• Records provided:
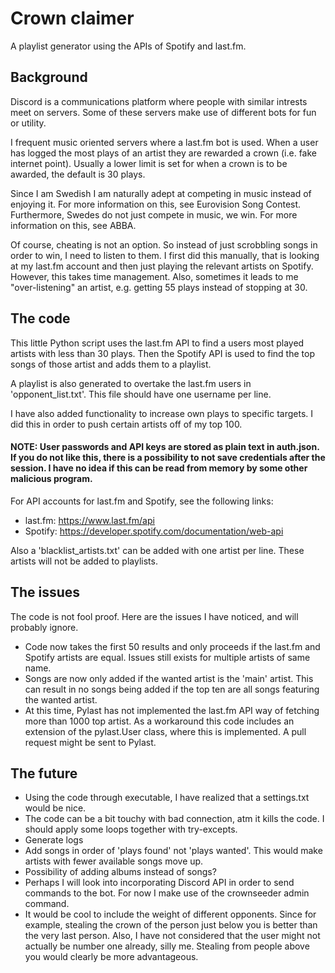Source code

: # Crown claimer
A playlist generator using the APIs of Spotify and last.fm.

## Background
Discord is a communications platform where people with similar intrests meet on servers. Some of these servers make use of different bots for fun or utility.

I frequent music oriented servers where a last.fm bot is used. When a user has logged the most plays of an artist they are rewarded a crown (i.e. fake internet point). Usually a lower limit is set for when a crown is to be awarded, the default is 30 plays.

Since I am Swedish I am naturally adept at competing in music instead of enjoying it. For more information on this, see Eurovision Song Contest.
Furthermore, Swedes do not just compete in music, we win. For more information on this, see ABBA.

Of course, cheating is not an option. So instead of just scrobbling songs in order to win, I need to listen to them. I first did this manually, that is looking at my last.fm account and then just playing the relevant artists on Spotify. However, this takes time management. Also, sometimes it leads to me "over-listening" an artist, e.g. getting 55 plays instead of stopping at 30.


## The code

This little Python script uses the last.fm API to find a users most played artists with less than 30 plays.
Then the Spotify API is used to find the top songs of those artist and adds them to a playlist.

A playlist is also generated to overtake the last.fm users in 'opponent_list.txt'. This file should have one username per line.

I have also added functionality to increase own plays to specific targets. I did this in order to push certain artists off of my top 100.

#### NOTE: User passwords and API keys are stored as plain text in auth.json. If you do not like this, there is a possibility to not save credentials after the session. I have no idea if this can be read from memory by some other malicious program.

For API accounts for last.fm and Spotify, see the following links:
* last.fm: https://www.last.fm/api
* Spotify: https://developer.spotify.com/documentation/web-api

Also a 'blacklist_artists.txt' can be added with one artist per line. These artists will not be added to playlists.

## The issues

The code is not fool proof. Here are the issues I have noticed, and will probably ignore.
* Code now takes the first 50 results and only proceeds if the last.fm and Spotify artists are equal. Issues still exists for multiple artists of same name.
* Songs are now only added if the wanted artist is the 'main' artist. This can result in no songs being added if the top ten are all songs featuring the wanted artist.
* At this time, Pylast has not implemented the last.fm API way of fetching more than 1000 top artist. As a workaround this code includes an extension of the pylast.User class, where this is implemented. A pull request might be sent to Pylast.

## The future

* Using the code through executable, I have realized that a settings.txt would be nice.
* The code can be a bit touchy with bad connection, atm it kills the code. I should apply some loops together with try-excepts.
* Generate logs
* Add songs in order of 'plays found' not 'plays wanted'. This would make artists with fewer available songs move up.
* Possibility of adding albums instead of songs?
* Perhaps I will look into incorporating Discord API in order to send commands to the bot. For now I make use of the crownseeder admin command.
* It would be cool to include the weight of different opponents. Since for example, stealing the crown of the person just below you is better than the very last person. Also, I have not considered that the user might not actually be number one already, silly me. Stealing from people above you would clearly be more advantageous.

• Exercise brief:
Print all entries exactly. The images do not belong in the copy.

• Your response:
Source code

: # Crown claimer
A playlist generator using the APIs of Spotify and last.fm.

## Background
Discord is a communications platform where people with similar intrests meet on servers. Some of these servers make use of different bots for fun or utility.

I frequent music oriented servers where a last.fm bot is used. When a user has logged the most plays of an artist they are rewarded a crown (i.e. fake internet point). Usually a lower limit is set for when a crown is to be awarded, the default is 30 plays.

Since I am Swedish I am naturally adept at competing in music instead of enjoying it. For more information on this, see Eurovision Song Contest.
Furthermore, Swedes do not just compete in music, we win. For more information on this, see ABBA.

Of course, cheating is not an option. So instead of just scrobbling songs in order to win, I need to listen to them. I first did this manually, that is looking at my last.fm account and then just playing the relevant artists on Spotify. However, this takes time management. Also, sometimes it leads to me "over-listening" an artist, e.g. getting 55 plays instead of stopping at 30.


## The code

This little Python script uses the last.fm API to find a users most played artists with less than 30 plays.
Then the Spotify API is used to find the top songs of those artist and adds them to a playlist.

A playlist is also generated to overtake the last.fm users in 'opponent_list.txt'. This file should have one username per line.

I have also added functionality to increase own plays to specific targets. I did this in order to push certain artists off of my top 100.

#### NOTE: User passwords and API keys are stored as plain text in auth.json. If you do not like this, there is a possibility to not save credentials after the session. I have no idea if this can be read from memory by some other malicious program.

For API accounts for last.fm and Spotify, see the following links:
* last.fm: https://www.last.fm/api
* Spotify: https://developer.spotify.com/documentation/web-api

Also a 'blacklist_artists.txt' can be added with one artist per line. These artists will not be added to playlists.

## The issues

The code is not fool proof. Here are the issues I have noticed, and will probably ignore.
* Code now takes the first 50 results and only proceeds if the last.fm and Spotify artists are equal. Issues still exists for multiple artists of same name.
* Songs are now only added if the wanted artist is the 'main' artist. This can result in no songs being added if the top ten are all songs featuring the wanted artist.
* At this time, Pylast has not implemented the last.fm API way of fetching more than 1000 top artist. As a workaround this code includes an extension of the pylast.User class, where this is implemented. A pull request might be sent to Pylast.

## The future

* Using the code through executable, I have realized that a settings.txt would be nice.
* The code can be a bit touchy with bad connection, atm it kills the code. I should apply some loops together with try-excepts.
* Generate logs
* Add songs in order of 'plays found' not 'plays wanted'. This would make artists with fewer available songs move up.
* Possibility of adding albums instead of songs?
* Perhaps I will look into incorporating Discord API in order to send commands to the bot. For now I make use of the crownseeder admin command.
* It would be cool to include the weight of different opponents. Since for example, stealing the crown of the person just below you is better than the very last person. Also, I have not considered that the user might not actually be number one already, silly me. Stealing from people above you would clearly be more advantageous.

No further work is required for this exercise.